Work instruction
Only lines containing the string "bosh" belong in the answer; copy all of them from the entries.

[Saved data entries]
------------------------------------
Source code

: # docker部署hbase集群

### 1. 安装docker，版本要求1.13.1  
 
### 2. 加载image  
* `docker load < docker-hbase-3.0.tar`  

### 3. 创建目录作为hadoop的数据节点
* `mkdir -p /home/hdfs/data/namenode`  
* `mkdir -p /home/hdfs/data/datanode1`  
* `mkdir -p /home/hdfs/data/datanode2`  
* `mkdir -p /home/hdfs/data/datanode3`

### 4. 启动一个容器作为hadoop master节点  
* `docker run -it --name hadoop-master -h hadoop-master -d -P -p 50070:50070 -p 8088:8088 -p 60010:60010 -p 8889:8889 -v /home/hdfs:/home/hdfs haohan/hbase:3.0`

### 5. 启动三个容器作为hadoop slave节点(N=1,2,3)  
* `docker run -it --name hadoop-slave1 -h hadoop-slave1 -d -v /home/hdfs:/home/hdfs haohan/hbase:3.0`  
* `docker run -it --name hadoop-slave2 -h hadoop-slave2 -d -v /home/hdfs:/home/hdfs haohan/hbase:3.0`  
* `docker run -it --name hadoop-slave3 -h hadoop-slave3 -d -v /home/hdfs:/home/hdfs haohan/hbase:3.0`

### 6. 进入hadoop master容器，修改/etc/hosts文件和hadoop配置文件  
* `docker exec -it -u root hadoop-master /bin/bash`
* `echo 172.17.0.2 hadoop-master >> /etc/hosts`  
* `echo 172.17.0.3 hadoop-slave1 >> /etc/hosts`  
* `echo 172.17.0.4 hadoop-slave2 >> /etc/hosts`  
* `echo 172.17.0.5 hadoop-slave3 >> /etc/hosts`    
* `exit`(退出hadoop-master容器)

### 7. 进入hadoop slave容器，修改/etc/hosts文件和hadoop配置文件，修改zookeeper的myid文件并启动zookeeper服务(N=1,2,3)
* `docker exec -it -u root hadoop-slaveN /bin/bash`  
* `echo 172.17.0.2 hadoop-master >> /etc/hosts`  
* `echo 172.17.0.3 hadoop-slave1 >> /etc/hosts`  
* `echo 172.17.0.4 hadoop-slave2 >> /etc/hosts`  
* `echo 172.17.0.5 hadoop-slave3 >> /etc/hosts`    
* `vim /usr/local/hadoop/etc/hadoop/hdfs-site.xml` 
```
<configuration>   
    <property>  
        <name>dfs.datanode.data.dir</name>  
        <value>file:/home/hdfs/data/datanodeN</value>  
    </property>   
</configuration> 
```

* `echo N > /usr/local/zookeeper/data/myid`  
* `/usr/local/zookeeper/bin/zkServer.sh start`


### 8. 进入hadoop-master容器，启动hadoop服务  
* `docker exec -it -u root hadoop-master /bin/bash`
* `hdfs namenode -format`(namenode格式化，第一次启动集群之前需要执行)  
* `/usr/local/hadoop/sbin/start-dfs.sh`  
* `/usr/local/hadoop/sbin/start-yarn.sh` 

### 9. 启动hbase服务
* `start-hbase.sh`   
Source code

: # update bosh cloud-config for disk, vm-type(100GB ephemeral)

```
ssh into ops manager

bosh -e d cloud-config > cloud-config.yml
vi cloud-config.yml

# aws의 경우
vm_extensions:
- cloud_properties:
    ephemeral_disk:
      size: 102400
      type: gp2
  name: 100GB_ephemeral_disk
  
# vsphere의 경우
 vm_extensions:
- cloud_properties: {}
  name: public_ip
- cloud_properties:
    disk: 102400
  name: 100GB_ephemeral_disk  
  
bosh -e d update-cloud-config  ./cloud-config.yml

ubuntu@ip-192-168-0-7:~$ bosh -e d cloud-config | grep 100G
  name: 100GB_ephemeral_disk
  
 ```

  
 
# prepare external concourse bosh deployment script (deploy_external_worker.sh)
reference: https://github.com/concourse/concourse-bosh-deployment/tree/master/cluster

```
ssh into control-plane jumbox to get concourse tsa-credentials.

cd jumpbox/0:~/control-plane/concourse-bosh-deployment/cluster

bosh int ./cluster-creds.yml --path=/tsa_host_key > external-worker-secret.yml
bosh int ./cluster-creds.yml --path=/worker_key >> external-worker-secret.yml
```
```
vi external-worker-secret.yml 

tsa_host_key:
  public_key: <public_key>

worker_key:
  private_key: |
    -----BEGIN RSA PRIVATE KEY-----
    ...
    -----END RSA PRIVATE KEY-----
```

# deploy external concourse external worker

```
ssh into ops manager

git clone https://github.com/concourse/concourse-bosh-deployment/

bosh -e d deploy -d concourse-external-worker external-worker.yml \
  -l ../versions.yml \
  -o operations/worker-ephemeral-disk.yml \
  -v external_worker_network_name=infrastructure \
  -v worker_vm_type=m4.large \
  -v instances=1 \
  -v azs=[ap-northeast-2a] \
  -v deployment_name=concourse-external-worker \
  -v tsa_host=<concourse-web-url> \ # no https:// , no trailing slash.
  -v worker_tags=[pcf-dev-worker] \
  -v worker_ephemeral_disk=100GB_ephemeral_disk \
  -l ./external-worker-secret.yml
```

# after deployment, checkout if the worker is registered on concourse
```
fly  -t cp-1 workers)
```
------------------------------------
Task solution
: # update bosh cloud-config for disk, vm-type(100GB ephemeral)
bosh -e d cloud-config > cloud-config.yml
bosh -e d update-cloud-config  ./cloud-config.yml
ubuntu@ip-192-168-0-7:~$ bosh -e d cloud-config | grep 100G
# prepare external concourse bosh deployment script (deploy_external_worker.sh)
reference: https://github.com/concourse/concourse-bosh-deployment/tree/master/cluster
cd jumpbox/0:~/control-plane/concourse-bosh-deployment/cluster
bosh int ./cluster-creds.yml --path=/tsa_host_key > external-worker-secret.yml
bosh int ./cluster-creds.yml --path=/worker_key >> external-worker-secret.yml
git clone https://github.com/concourse/concourse-bosh-deployment/
bosh -e d deploy -d concourse-external-worker external-worker.yml \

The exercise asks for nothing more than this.